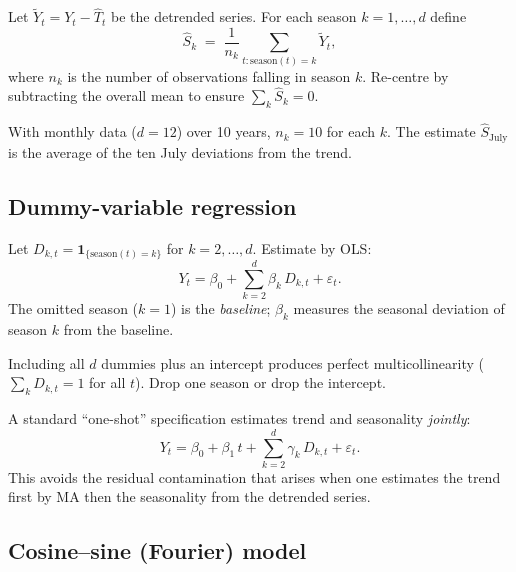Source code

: \begin{defbox}
\label{def:seas-avg}
Let $\widetilde{Y}_t = Y_t - \widehat{T}_t$ be the detrended series.
For each season $k = 1, \dots, d$ define
\[
  \widehat{S}_k \;=\; \frac{1}{n_k}\sum_{t : \text{season}(t) = k}
                    \widetilde{Y}_t,
\]
where $n_k$ is the number of observations falling in season $k$.
Re-centre by subtracting the overall mean to ensure $\sum_k \widehat{S}_k = 0$.
\end{defbox}

\begin{exbox}
With monthly data ($d = 12$) over 10 years, $n_k = 10$ for each $k$.
The estimate $\widehat{S}_{\text{July}}$ is the average of the
ten July deviations from the trend.
\end{exbox}

\subsection{Dummy-variable regression}

\begin{defbox}
\label{def:dummies}
Let $D_{k,t} = \mathbf{1}_{\{\text{season}(t) = k\}}$ for $k = 2, \dots, d$.
Estimate by OLS:
\[
  Y_t = \beta_0 + \sum_{k=2}^{d} \beta_k\, D_{k,t} + \varepsilon_t.
\]
The omitted season ($k = 1$) is the \emph{baseline}; $\beta_k$
measures the seasonal deviation of season $k$ from the baseline.
\end{defbox}

\begin{rembox}
Including all $d$ dummies plus an intercept produces perfect
multicollinearity ($\sum_k D_{k,t} = 1$ for all $t$). Drop one season
or drop the intercept.
\end{rembox}

\begin{rembox}
A standard ``one-shot'' specification estimates trend and seasonality
\emph{jointly}:
\[
  Y_t = \beta_0 + \beta_1\, t + \sum_{k=2}^{d} \gamma_k\, D_{k,t} + \varepsilon_t.
\]
This avoids the residual contamination that arises when one estimates
the trend first by MA then the seasonality from the detrended series.
\end{rembox}

\subsection{Cosine--sine (Fourier) model}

## [What to produce]
Show the lines of the data that hold the word "widehat".

## [Expected output]
Let $\widetilde{Y}_t = Y_t - \widehat{T}_t$ be the detrended series.
  \widehat{S}_k \;=\; \frac{1}{n_k}\sum_{t : \text{season}(t) = k}
Re-centre by subtracting the overall mean to ensure $\sum_k \widehat{S}_k = 0$.
The estimate $\widehat{S}_{\text{July}}$ is the average of the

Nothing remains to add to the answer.